Dr. Scott: We all want to know just how complementary DCBs will be to directional atherectomy. We know from both angioplasty and stenting trials that patency diminishes with increasing lesion length, and this will be true for DCBs as well. I suspect that to achieve significant improvements in short- and long-term patency in lesions from short to long, we will have to find ways to use complementary technologies; DAART offers this possibility.

Dr. Shishehbor: It is really hard to say, to be perfectly honest. I found performing atherectomy on very long lesions (> 20 cm) to be a little bit of a challenge. However, more recent data have come out from DEFINITIVE AR and other studies showing the safety and efficacy of atherectomy in longer lesions.

After seeing the DEFINITIVE AR data, what do you think are the key takeaways, and how would you apply the study findings into your practice?

Dr. Scott: I think there are two key findings in this randomized, controlled pilot study of DCB alone versus DAART.

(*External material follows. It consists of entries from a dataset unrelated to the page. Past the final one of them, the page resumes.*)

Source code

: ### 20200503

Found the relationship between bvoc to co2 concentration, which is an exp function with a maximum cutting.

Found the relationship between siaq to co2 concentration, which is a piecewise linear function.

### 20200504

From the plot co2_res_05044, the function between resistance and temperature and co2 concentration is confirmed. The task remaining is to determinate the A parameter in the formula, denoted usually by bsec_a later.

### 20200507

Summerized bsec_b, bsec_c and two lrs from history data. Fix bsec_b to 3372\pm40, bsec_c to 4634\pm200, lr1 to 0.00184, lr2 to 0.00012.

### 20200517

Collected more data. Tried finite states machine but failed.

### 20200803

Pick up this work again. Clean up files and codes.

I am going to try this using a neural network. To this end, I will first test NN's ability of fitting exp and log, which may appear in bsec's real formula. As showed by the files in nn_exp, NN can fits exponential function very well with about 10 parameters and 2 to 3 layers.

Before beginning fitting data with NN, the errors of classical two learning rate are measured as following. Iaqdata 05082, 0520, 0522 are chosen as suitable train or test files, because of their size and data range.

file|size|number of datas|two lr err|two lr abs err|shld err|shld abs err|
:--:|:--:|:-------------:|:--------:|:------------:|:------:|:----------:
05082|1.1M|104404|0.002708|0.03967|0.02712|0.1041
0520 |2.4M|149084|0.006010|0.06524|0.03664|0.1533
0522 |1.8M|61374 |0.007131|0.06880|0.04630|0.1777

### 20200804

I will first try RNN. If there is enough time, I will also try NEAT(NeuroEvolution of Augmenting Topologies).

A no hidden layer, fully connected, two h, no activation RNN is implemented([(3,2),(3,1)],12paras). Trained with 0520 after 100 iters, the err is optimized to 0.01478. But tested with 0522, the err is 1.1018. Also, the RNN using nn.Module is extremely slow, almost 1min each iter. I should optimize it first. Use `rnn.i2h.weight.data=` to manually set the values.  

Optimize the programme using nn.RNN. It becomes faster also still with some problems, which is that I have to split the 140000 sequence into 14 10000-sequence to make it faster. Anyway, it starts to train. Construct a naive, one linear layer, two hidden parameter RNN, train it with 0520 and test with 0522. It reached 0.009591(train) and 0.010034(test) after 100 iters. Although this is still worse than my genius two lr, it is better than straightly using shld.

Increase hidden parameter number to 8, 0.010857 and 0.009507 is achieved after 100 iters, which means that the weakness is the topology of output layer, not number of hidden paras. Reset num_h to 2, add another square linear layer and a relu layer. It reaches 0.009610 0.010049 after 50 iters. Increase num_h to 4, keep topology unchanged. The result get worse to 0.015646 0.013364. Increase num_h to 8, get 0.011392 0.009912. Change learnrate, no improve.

The first is that directional atherectomy seems to improve the technical success of these procedures. In the study, DAART achieved ≤ 30% stenosis in 90% of lesions, while the DCB-alone arm (without directional atherectomy) achieved ≤ 30% stenosis in only 64% of lesions. Flow-limiting dissections were also more frequent in the DCB-alone arm (19% vs 2%).

The second important finding is that there was a clear trend toward improved angiographic primary patency at 1 year in lesions longer than 10 cm and in calcified lesions. This is the kind of data we had hoped to see. Today, we can achieve technical success in the vast majority of our cases, but restenosis remains our greatest challenge, particularly in long and/or heavily calcified lesions. We desperately need therapies targeted at restenosis, and DCB appears to be able to deliver. With the recent availability of DCBs in the United States, I've begun using a DAART strategy in patients with restenotic lesions and in patients at high risk for restenosis.

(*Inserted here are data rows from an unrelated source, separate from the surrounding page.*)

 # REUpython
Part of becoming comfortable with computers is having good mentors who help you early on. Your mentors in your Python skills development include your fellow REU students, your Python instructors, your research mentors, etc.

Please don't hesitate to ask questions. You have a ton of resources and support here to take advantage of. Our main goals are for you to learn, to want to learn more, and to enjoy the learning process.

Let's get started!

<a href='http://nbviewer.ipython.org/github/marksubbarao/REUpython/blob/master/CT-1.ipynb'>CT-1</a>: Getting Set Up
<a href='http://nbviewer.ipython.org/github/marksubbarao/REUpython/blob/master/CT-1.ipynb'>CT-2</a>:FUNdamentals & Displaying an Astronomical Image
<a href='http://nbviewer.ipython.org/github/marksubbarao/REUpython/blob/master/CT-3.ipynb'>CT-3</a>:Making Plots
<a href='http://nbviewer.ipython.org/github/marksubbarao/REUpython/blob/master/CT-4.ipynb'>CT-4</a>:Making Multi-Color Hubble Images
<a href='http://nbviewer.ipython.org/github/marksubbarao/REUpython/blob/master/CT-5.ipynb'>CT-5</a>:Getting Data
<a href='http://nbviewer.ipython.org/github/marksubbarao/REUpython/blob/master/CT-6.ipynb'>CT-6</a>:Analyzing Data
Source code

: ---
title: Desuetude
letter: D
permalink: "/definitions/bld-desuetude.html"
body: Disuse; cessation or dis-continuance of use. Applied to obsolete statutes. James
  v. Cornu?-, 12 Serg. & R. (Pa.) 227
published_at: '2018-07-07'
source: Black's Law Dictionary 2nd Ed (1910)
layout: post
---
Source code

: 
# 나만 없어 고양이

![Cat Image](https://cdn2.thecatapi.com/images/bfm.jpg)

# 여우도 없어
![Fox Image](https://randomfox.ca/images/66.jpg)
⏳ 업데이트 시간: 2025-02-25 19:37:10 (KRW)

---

Dr. Germanwala: First off, I want to say this is a great step in the right direction for clinical support of the DAART concept. This is an emerging treatment technique for determining optimal future treatment options to help patients suffering from PAD.

It is important to note that this is a hypothesis-generating study. Although there are limitations including the sample size, and the fact that the DCB utilized is no longer marketed, I am still very encouraged by the pilot trial (DEFINITIVE AR) and am eager to see similar positive results in continuing trials. DAART is a therapy that I am proud to offer my patients, particularly those with restenosis and higher TLR rates.

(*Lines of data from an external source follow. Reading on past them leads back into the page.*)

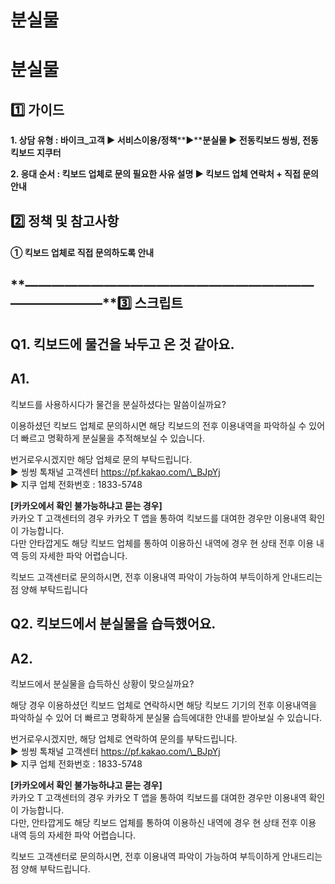 # 분실물

**분실물**
=======

**1️⃣ 가이드**
-----------

**1. 상담 유형 : 바이크\_고객 ▶ 서비스이용/정책****▶****분실물 ▶ 전동킥보드 씽씽, 전동킥보드 지쿠터**

**2. 응대 순서 : 킥보드 업체로 문의 필요한 사유 설명 ▶ 킥보드 업체 연락처 + 직접 문의 안내**

**2️⃣ 정책 및 참고사항**
-----------------

#### **① 킥보드 업체로 직접 문의하도록 안내**

**―****―****―****―****―****―****―****―****―****―****―****―****―****―****―****―****―****―****―****―****―****―****―****―****―****―****―****―****―****3️⃣ 스크립트**
-------------------------------------------------------------------------------------------------------------------------------------------------------------

**Q1.** **킥보드에 물건을 놔두고 온 것 같아요.**
---------------------------------

**A1.**
-------

킥보드를 사용하시다가 물건을 분실하셨다는 말씀이실까요?  
  
이용하셨던 킥보드 업체로 문의하시면 해당 킥보드의 전후 이용내역을 파악하실 수 있어 더 빠르고 명확하게 분실물을 추적해보실 수 있습니다.  
  
번거로우시겠지만 해당 업체로 문의 부탁드립니다.  
▶ 씽씽 톡채널 고객센터 https://pf.kakao.com/\_BJpYj  
▶ 지쿠 업체 전화번호 : 1833-5748

**[카카오에서 확인 불가능하냐고 묻는 경우]**   
카카오 T 고객센터의 경우 카카오 T 앱을 통하여 킥보드를 대여한 경우만 이용내역 확인이 가능합니다.   
다만 안타깝게도 해당 킥보드 업체를 통하여 이용하신 내역에 경우 현 상태 전후 이용 내역 등의 자세한 파악 어렵습니다.  
  
킥보드 고객센터로 문의하시면, 전후 이용내역 파악이 가능하여 부득이하게 안내드리는 점 양해 부탁드립니다

**Q2. 킥보드에서 분실물을 습득했어요.**
-------------------------

**A2.**
-------

킥보드에서 분실물을 습득하신 상황이 맞으실까요?  
  
해당 경우 이용하셨던 킥보드 업체로 연락하시면 해당 킥보드 기기의 전후 이용내역을 파악하실 수 있어 더 빠르고 명확하게 분실물 습득에대한 안내를 받아보실 수 있습니다.  
  
번거로우시겠지만, 해당 업체로 연락하여 문의를 부탁드립니다.  
▶ 씽씽 톡채널 고객센터 https://pf.kakao.com/\_BJpYj  
▶ 지쿠 업체 전화번호 : 1833-5748

**[카카오에서 확인 불가능하냐고 묻는 경우]**   
카카오 T 고객센터의 경우 카카오 T 앱을 통하여 킥보드를 대여한 경우만 이용내역 확인이 가능합니다.   
다만, 안타깝게도 해당 킥보드 업체를 통하여 이용하신 내역에 경우 현 상태 전후 이용 내역 등의 자세한 파악 어렵습니다.  
  
킥보드 고객센터로 문의하시면, 전후 이용내역 파악이 가능하여 부득이하게 안내드리는 점 양해 부탁드립니다.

I have been using DAART therapy in some of my complex cases, and patients have achieved a high technical success, as shown in the DEFINITIVE AR trial. Obviously, long-term patency and outcomes are so important. It would be great to have more long-term data to support the adjunctive use of directional atherectomy with antirestenotic therapy. One day, it would be great to see a head-to-head trial including three arms comparing directional atherectomy versus DAART versus DCB to ensure we are all choosing the appropriate long-term treatment options for our patients.

Does it matter what type of atherectomy device you use with a DCB if your goal is to achieve < 30% residual stenosis as reported in DEFINITIVE AR?

Dr. Scott: We learned in DEFINITIVE AR that primary patency in the DAART arm was 25% higher at 1 year if thorough directional atherectomy was performed prior to DCB use. By “thorough,” I mean that lesions were treated by directional atherectomy to a stenosis of ≤ 30%. If after directional atherectomy there remained a stenosis of > 30%, patency at 1 year was nearly identical to DCB alone! So, this is an early indication that directional atherectomy to measurably remove atheroma is important. It directly translated to improved patency.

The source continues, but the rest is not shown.